# [Required work]
Would you reproduce exactly the lines below from the one holding "- [ ] Video preview shows live feed" through the one holding "### ✅ Photo Upload", inclusive, and no others?

(Plain-text document sources)
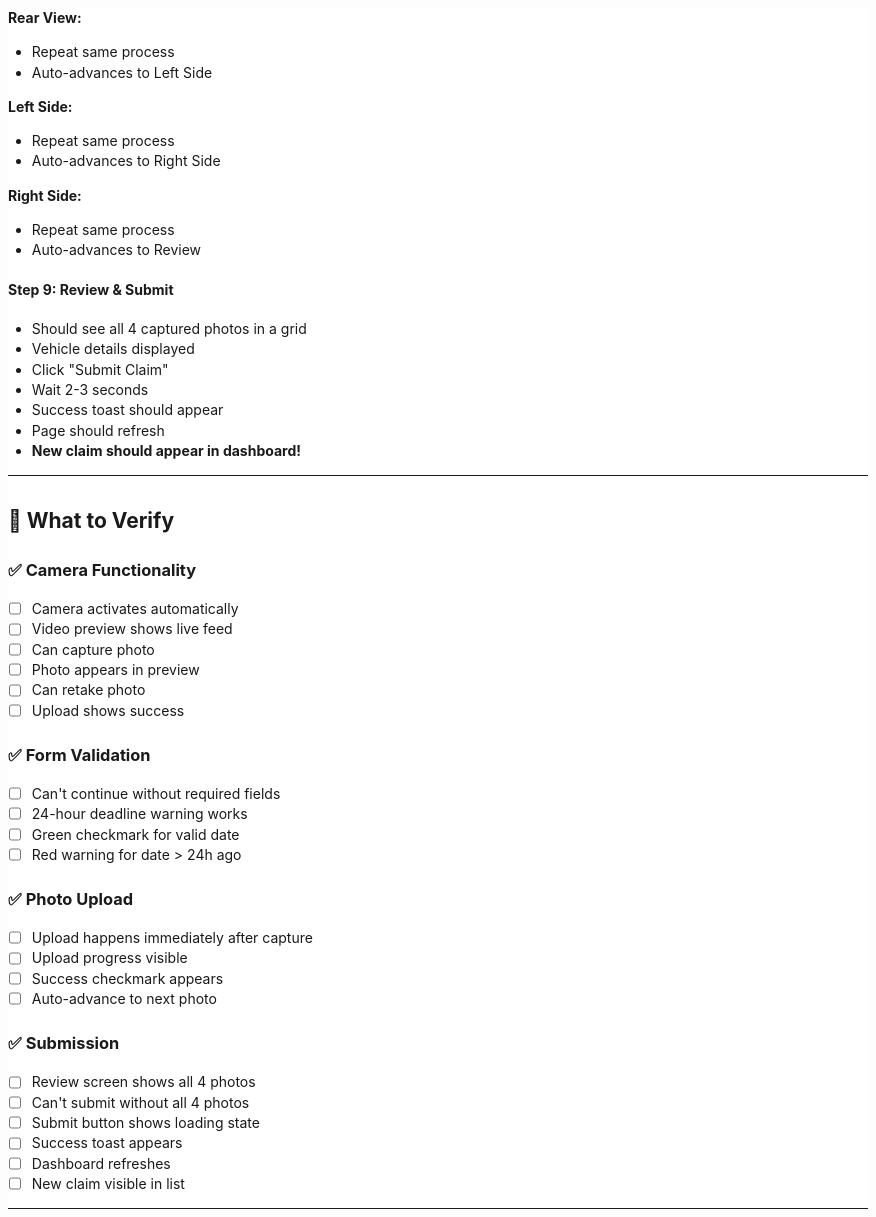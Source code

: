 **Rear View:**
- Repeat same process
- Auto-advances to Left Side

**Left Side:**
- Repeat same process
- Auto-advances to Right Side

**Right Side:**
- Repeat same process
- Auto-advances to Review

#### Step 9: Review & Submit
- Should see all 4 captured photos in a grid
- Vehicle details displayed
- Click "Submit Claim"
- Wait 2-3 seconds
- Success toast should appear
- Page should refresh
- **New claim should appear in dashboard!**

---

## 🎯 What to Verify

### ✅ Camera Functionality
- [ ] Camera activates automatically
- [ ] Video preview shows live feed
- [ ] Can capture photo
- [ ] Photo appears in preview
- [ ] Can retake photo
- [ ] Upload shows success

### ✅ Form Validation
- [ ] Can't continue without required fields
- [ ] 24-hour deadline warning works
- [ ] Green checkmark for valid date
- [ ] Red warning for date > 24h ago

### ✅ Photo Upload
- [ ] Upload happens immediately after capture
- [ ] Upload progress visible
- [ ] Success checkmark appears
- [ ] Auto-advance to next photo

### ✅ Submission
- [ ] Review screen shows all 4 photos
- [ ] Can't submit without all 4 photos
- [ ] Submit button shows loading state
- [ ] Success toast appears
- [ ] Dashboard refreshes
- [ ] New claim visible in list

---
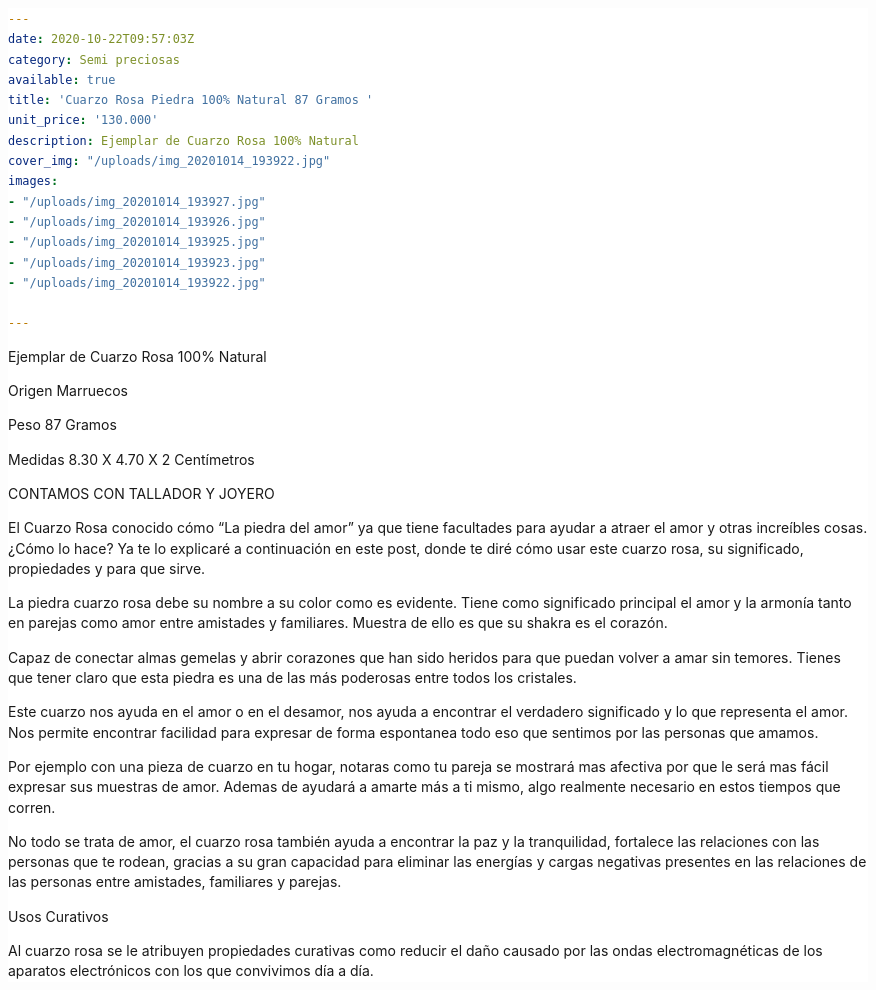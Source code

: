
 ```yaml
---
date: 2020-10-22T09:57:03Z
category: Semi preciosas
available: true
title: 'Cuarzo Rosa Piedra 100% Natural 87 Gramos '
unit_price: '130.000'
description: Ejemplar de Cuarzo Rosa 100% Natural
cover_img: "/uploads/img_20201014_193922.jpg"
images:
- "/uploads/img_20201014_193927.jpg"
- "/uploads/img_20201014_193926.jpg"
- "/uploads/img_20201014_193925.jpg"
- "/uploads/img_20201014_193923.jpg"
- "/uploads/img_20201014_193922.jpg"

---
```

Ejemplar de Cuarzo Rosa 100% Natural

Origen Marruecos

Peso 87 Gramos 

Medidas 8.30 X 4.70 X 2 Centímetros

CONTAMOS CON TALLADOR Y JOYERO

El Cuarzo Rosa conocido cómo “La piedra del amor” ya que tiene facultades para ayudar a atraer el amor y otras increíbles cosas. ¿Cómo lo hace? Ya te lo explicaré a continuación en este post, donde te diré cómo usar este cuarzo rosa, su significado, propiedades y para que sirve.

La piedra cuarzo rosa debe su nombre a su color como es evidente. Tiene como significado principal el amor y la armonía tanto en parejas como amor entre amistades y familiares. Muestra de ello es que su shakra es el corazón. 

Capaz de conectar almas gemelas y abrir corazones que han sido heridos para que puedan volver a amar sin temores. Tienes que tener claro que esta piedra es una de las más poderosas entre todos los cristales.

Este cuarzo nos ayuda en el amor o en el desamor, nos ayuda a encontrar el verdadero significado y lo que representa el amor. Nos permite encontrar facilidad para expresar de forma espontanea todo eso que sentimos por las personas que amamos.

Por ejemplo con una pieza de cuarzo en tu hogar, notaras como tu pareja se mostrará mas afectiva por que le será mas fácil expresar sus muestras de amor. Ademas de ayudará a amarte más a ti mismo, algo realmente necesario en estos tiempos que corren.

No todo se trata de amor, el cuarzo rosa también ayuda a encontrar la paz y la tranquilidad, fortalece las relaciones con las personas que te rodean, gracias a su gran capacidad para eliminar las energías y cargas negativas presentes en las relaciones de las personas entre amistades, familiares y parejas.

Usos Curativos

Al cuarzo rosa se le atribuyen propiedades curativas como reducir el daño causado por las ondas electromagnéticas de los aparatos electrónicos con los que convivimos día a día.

# [Task answer]
- [ ] Video preview shows live feed
- [ ] Can capture photo
- [ ] Photo appears in preview
- [ ] Can retake photo
- [ ] Upload shows success

### ✅ Form Validation
- [ ] Can't continue without required fields
- [ ] 24-hour deadline warning works
- [ ] Green checkmark for valid date
- [ ] Red warning for date > 24h ago

### ✅ Photo Upload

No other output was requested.